Für uns Einwohner von Bodman-Ludwighafen bedeutet SeeEnde nicht eine philosophische Auseinandersetzung von Anfang und Ende, Alpha oder Omega, sondern ist vielmehr ein Lebensgefühl, eine Heimatverbundenheit. Entscheidend ist der Moment beim ersten Erhaschen des Sees aus Stockach oder Espasingen kommend und das Glücksgefühl, jetzt sind wir am Ziel. Ob Urlaubsziel unserer Gäste oder Zuhause für uns Einwohner. Somit ist es immer wieder ein Beginn am SeeEnde.
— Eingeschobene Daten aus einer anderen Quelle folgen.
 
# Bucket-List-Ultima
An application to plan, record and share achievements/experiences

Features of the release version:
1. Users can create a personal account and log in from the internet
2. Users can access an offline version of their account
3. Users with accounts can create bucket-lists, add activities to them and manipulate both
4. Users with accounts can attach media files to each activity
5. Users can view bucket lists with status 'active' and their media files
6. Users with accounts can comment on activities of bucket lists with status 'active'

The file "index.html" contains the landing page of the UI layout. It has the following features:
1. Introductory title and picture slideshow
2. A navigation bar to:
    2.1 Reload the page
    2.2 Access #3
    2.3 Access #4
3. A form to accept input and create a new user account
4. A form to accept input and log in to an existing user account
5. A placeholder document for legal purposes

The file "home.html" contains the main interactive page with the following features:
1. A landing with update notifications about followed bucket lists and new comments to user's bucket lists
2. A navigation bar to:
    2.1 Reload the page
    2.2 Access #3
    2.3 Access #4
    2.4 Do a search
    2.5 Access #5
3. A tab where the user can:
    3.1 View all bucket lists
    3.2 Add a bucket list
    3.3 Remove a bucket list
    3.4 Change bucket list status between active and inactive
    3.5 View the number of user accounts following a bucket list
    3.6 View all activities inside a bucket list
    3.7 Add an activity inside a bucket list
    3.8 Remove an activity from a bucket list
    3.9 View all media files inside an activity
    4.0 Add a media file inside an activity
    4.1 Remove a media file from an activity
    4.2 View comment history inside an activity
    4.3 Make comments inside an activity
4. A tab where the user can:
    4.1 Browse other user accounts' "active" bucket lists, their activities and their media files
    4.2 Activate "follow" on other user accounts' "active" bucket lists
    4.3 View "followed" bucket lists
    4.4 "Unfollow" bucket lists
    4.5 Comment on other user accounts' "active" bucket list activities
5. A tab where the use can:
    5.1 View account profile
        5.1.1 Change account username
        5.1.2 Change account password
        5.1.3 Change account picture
Die Verbundenheit mit unserem „SeeEnde“ beschreibt auf wunderbare Weise die Komposition aus Musik und Liedtext von Rainer Ehmann: „Hier am SeeEnde“. Uraufführung war im Jahre 2009 bei der Veranstaltung „Classic meets Pop“ im Schlösslepark. Gemeinsam vorgetragen vom Musikverein Ludwigshafen und Kirchenchor St.Otmar, anzuhören in der beigefügten Audio-Datei.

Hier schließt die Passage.